Se acordaba de todas ellas y se esforzaba por no repetirlas, pero no lo conseguía. No quería que su madre se enfadara con ella. No era su intención ensuciarse, derramar comida u olvidar el sombrero en el colegio. Lo hacía sin querer, le explicaba a su madre con mirada suplicante. Pero por mucho que se esforzaba, siempre acababa haciendo algo malo.
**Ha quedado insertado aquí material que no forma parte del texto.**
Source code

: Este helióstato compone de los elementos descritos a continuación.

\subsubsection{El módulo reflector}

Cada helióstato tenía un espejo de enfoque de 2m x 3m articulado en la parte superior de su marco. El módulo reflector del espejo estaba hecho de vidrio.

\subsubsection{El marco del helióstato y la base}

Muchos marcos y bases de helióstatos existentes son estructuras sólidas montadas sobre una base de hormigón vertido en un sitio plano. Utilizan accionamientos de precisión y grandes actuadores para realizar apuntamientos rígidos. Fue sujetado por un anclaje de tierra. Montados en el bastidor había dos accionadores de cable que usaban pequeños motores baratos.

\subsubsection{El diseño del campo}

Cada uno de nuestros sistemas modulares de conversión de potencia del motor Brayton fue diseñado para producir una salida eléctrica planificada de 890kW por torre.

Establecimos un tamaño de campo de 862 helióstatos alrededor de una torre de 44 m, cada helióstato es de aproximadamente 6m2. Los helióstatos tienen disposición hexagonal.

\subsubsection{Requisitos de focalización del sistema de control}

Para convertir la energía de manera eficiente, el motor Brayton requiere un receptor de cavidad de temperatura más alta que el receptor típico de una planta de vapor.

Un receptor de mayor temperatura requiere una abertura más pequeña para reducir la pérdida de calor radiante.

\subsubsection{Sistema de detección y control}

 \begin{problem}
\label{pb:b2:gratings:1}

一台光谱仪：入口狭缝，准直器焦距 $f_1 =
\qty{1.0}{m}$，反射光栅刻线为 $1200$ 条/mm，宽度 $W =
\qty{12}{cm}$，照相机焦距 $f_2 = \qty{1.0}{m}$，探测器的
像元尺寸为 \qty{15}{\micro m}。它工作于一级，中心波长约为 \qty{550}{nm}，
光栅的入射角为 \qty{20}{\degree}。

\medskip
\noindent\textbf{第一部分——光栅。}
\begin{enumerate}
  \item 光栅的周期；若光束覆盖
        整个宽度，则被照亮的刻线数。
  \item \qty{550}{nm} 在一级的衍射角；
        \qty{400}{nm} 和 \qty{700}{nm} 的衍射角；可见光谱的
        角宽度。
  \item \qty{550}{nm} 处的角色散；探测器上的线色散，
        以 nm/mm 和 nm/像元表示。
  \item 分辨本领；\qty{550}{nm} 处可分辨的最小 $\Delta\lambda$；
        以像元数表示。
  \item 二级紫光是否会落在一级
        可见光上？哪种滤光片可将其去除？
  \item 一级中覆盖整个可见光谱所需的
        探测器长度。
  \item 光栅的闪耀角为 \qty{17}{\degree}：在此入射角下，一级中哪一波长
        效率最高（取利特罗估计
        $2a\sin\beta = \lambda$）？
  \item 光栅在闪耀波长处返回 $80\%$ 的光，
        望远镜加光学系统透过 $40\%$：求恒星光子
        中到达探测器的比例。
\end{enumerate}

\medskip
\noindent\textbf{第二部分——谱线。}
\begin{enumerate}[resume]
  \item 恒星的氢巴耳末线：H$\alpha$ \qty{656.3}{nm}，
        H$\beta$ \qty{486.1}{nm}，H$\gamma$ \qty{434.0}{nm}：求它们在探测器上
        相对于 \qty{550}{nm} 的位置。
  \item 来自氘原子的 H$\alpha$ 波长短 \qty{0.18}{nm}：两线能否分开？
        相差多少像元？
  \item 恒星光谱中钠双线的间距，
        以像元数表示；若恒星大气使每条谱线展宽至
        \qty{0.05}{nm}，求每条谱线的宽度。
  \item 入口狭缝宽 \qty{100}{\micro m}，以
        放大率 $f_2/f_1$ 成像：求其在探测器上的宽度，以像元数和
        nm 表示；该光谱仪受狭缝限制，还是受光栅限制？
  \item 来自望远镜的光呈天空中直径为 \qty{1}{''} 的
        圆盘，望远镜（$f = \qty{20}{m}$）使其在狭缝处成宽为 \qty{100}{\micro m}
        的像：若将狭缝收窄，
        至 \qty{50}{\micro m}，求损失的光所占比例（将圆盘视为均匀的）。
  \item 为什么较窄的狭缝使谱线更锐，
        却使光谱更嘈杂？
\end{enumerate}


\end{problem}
Los tacones de aguja pasaron nuevamente por delante del armario, esta vez más despacio, y Gabriella comprendió que la búsqueda estaba tocando a su fin. Era el último lugar que quedaba por registrar y su madre iba a encontrarla de un momento a otro. La niña de los ojos grandes pensó en entregarse. Su madre le decía a veces que no la habría castigado si hubiese sido lo bastante valiente para entregarse. Pero casi nunca lo era. Lo había intentado una o dos veces, pero siempre demasiado tarde, y su madre le decía que de haber confesado un poco antes las cosas habrían sido diferentes. Todo sería diferente si Gabriella se comportara debidamente, si contestara sólo cuando le preguntaban, si mantuviese su cuarto ordenado, si no jugara con los guisantes y manchara la mesa, si no se estropeara los zapatos en el jardín. La lista de errores e infracciones era interminable. Gabriella se daba cuenta de lo mala que había sido toda su vida, de lo mucho que sus padres la querrían sólo con que les obedeciera y dejara de causarles tanto pesar. Era una niña horrible, una decepción. Ella lo sabía, y llevaba toda su corta existencia soportando esa pesada carga. Habría hecho cualquier cosa por cambiar, por ganarse el amor y la aprobación de sus padres pero hasta ahora sólo había conseguido fallarles. Su madre no se cansaba de decírselo.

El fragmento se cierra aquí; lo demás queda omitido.